Catatan Penting bila Melintas Jalur Nostalgia Pantura
- Masyarakat kini dimanjakan dengan hadirnya Tol Trans Jawa yang sudah tersambung mulai dari Merak, Banten hingga Surabaya, Jawa Timur. Otomatis jaur ini akan menjadi lintasan favorit baru untuk menempuh perjalan ke kota-kota yang ada di Pulau Jawa, apalagi dengan iming-iming waktu tempuh yang lebih cepat dibandingkan jalur reguler.
Untuk membuktikan masalah waktu tempuh, efesiensi, biaya akomodasi, dan segala macamnya, beberapa waktu lalu redaksi KompasOtomotif menggelar Komparasi Jalur Pantura dan Tol Trans Jawa menggunakan dua unit Mitsubishi Xpander. Satulewat Tol Trans Jawa, satu lagi blusukan melalui jalur legendaris, yakni Pantai Utara.
Jalur Pantura dulunya merupakan jalur favorit para pengendara mobil, bus, sampai kendaraan berat lainnya, bahkan menjadi jalur utama untuk menuju kota-kota yang ada di Jawa Tengah dan Timur. Namun sejak kehadiran Tol Cipali, lintas utara lebih dijadikan jalur alternatif, bahkan diprediksi akan lebih sepi karena adanya Tol Trans Jawa.

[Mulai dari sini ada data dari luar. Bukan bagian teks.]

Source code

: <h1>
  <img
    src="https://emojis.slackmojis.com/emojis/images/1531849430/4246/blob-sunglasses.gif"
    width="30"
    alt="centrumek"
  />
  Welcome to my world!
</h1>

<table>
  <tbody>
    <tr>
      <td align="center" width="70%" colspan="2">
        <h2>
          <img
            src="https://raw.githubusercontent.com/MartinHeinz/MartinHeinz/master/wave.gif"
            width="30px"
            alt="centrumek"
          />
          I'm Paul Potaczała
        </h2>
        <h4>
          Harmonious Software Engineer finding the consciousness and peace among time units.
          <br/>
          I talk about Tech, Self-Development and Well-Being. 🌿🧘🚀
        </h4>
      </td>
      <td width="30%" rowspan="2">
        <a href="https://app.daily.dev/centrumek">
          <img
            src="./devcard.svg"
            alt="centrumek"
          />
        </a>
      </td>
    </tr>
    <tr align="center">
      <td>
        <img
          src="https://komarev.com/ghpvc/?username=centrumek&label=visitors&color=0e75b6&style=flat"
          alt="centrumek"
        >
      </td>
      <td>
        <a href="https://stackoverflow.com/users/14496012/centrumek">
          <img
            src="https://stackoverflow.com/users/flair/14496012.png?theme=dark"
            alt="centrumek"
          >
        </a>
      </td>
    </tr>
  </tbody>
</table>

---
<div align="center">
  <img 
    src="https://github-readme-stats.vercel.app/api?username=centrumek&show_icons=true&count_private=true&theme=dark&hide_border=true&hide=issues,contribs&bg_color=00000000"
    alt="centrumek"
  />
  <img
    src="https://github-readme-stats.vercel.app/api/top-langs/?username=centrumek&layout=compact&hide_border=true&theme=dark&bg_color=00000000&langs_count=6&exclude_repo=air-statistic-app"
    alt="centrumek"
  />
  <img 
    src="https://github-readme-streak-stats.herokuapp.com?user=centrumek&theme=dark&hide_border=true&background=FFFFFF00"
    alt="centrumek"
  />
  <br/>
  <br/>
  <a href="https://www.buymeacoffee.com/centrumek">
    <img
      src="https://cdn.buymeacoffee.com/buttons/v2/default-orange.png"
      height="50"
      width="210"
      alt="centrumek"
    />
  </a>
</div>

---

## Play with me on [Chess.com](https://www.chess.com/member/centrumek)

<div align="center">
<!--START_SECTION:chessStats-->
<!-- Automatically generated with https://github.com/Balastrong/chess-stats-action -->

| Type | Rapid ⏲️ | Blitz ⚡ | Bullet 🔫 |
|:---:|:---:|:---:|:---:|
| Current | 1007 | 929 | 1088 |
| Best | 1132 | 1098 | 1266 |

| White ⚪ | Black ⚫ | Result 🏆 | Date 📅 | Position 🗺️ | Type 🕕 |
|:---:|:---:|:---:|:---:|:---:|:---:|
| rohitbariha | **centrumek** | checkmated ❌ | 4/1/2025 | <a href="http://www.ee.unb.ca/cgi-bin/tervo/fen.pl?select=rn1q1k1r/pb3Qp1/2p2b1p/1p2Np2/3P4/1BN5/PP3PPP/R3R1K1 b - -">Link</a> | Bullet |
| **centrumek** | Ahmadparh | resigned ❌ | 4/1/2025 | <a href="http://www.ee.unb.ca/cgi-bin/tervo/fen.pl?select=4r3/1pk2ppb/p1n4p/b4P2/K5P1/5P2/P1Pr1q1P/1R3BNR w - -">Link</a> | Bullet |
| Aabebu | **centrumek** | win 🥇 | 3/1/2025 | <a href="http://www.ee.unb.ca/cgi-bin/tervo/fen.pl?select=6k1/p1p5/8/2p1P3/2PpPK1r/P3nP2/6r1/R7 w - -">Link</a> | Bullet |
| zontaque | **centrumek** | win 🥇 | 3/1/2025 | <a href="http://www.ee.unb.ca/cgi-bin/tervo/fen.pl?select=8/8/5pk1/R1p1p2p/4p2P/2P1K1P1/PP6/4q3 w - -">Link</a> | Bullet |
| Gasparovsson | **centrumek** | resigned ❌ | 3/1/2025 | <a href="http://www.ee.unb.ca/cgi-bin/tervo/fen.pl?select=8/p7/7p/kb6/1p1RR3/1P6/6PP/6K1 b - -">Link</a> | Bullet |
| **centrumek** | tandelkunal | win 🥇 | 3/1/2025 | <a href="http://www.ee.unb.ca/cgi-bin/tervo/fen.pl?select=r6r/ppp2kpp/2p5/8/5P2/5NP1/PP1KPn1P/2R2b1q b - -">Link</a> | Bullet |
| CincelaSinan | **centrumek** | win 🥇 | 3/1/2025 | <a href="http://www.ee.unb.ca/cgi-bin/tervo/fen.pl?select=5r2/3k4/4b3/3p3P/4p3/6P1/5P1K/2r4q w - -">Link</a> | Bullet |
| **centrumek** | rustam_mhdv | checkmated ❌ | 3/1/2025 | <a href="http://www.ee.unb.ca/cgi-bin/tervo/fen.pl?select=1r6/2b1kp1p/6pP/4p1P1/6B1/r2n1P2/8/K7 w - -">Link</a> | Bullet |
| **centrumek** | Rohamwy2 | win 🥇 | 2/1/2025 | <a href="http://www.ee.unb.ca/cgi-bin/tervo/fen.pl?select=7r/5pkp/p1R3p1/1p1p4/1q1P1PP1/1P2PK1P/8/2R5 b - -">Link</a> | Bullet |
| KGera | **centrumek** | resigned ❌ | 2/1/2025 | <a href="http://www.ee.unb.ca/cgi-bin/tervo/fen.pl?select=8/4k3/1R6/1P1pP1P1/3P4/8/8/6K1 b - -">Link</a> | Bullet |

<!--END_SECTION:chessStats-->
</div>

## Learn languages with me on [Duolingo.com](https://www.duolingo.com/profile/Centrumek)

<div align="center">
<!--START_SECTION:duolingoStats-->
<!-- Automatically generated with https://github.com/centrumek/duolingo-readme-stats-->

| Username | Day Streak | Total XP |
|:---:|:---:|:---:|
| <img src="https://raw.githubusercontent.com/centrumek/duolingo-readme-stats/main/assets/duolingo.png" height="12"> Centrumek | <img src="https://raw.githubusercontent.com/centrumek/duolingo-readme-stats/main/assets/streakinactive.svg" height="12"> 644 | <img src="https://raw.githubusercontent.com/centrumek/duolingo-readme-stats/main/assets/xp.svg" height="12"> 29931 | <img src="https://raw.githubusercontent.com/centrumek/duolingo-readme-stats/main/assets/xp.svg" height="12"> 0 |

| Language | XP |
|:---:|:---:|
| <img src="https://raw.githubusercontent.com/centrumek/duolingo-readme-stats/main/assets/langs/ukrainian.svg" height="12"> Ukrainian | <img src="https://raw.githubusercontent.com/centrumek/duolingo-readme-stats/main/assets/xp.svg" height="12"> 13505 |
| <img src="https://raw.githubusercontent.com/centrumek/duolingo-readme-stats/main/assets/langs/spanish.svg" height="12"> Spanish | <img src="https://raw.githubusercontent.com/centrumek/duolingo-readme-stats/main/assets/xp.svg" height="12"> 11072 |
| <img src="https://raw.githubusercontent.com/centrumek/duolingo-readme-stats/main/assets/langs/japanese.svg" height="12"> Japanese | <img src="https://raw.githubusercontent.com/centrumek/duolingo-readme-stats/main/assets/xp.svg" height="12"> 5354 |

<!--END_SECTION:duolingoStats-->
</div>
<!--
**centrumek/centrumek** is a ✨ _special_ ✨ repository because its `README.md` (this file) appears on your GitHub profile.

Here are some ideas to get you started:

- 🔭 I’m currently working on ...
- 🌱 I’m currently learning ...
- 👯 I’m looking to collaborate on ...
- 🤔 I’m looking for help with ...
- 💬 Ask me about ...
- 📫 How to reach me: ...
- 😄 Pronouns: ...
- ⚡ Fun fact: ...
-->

Melewati jalur lawas menggunakan Xpander bertransmisi otomatis bisa dibilang menjadi pengalaman baru. Secara suasana, sekilas tidak banyak yang berubah, mulai dari keluar di Cikampek masih terlihat adanya aktivitas dan keramaian lalu lintas serta para pedagang asongan yang menjajakan minuman dan makanan ringan.
Namun semakin jauh berjalan kondisi lalu lintas justru terlihat biasa saja, jarang sekali ditemui adanya bus antar kota antar provisni (AKAP) yang melintas, lebih banyak didominasi angkutan lokal dan kendaraan pribadi, baik mobil maupun sepeda motor. Simpang Jomin, yang dulu terkenal dengan kesemerautannya pun, nampak normal tanpa hambatan.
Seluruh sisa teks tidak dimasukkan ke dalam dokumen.